-- Opening Marker --

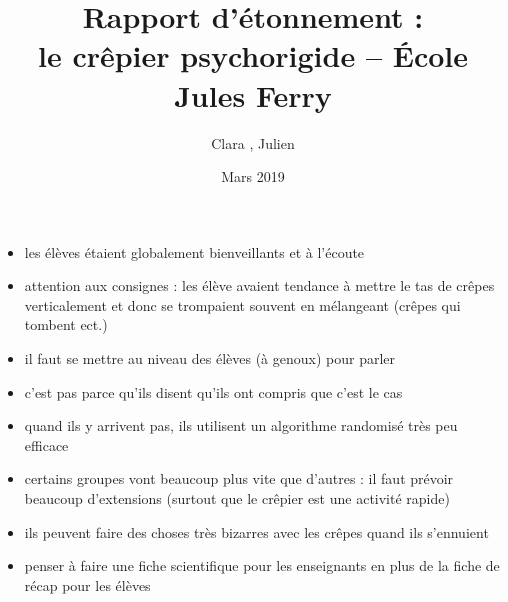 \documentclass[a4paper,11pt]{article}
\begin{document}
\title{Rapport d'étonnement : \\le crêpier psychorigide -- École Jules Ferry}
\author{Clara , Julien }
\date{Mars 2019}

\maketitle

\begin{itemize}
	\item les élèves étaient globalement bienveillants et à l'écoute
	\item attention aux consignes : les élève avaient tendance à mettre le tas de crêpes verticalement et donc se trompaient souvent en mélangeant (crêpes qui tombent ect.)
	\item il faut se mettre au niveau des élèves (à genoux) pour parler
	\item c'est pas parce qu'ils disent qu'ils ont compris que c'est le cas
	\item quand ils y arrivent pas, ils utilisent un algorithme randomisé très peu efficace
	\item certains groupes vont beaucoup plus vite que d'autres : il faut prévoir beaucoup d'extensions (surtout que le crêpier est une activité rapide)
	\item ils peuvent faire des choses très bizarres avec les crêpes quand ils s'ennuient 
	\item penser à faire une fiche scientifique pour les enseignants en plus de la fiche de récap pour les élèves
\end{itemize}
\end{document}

-- Closing Marker --
-- Opening Marker --

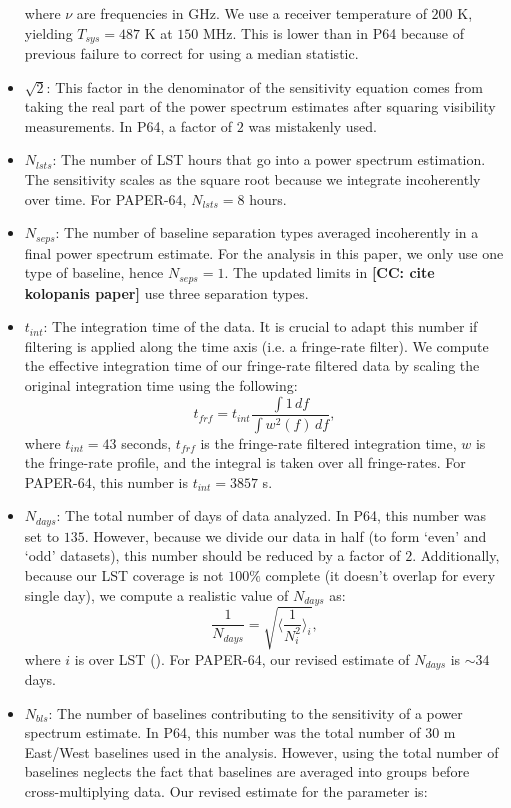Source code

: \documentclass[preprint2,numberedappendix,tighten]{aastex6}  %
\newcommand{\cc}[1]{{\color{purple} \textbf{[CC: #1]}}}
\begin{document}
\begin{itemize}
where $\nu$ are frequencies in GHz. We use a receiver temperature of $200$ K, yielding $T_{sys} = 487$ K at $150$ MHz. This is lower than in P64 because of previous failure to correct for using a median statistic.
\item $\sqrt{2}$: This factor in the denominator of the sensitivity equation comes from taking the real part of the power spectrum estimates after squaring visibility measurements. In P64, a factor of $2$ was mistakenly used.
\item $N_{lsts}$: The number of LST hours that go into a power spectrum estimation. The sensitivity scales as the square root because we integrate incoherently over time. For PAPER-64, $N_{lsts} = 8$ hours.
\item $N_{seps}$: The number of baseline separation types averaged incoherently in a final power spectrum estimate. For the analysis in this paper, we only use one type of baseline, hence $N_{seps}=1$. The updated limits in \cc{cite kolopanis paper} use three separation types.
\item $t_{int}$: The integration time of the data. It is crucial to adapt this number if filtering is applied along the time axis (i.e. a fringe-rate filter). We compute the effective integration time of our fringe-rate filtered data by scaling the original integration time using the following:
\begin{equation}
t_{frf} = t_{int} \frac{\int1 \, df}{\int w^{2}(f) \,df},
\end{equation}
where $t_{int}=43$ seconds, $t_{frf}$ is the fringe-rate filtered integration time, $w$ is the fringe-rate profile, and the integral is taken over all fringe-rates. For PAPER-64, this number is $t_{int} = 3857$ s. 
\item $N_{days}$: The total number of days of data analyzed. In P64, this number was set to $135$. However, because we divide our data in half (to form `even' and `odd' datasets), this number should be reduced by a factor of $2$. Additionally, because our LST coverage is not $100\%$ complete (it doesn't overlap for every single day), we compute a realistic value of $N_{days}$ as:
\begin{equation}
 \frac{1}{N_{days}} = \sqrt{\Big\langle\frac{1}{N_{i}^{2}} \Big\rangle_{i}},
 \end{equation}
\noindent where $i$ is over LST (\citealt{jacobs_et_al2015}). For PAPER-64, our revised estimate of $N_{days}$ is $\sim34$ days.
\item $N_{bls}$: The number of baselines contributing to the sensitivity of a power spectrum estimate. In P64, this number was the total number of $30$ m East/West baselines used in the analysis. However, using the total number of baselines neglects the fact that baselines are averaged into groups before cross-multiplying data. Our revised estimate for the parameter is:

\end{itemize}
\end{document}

-- Closing Marker --
-- Opening Marker --

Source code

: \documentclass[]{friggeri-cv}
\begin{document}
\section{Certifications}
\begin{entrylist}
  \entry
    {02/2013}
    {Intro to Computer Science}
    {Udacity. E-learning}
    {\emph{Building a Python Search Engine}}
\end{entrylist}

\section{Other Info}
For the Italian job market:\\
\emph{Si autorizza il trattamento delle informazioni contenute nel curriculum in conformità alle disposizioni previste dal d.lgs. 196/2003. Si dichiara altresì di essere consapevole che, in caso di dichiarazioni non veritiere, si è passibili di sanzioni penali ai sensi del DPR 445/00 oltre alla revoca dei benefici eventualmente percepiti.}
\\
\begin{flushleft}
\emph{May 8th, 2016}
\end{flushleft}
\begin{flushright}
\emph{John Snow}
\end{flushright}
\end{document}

-- Closing Marker --

» What the task asks: Could you reproduce exactly the lines of the entries above, from the one with "c'est le cas" through the one with "pour les élèves", and nothing else?

» Result:
	\item c'est pas parce qu'ils disent qu'ils ont compris que c'est le cas
	\item quand ils y arrivent pas, ils utilisent un algorithme randomisé très peu efficace
	\item certains groupes vont beaucoup plus vite que d'autres : il faut prévoir beaucoup d'extensions (surtout que le crêpier est une activité rapide)
	\item ils peuvent faire des choses très bizarres avec les crêpes quand ils s'ennuient 
	\item penser à faire une fiche scientifique pour les enseignants en plus de la fiche de récap pour les élèves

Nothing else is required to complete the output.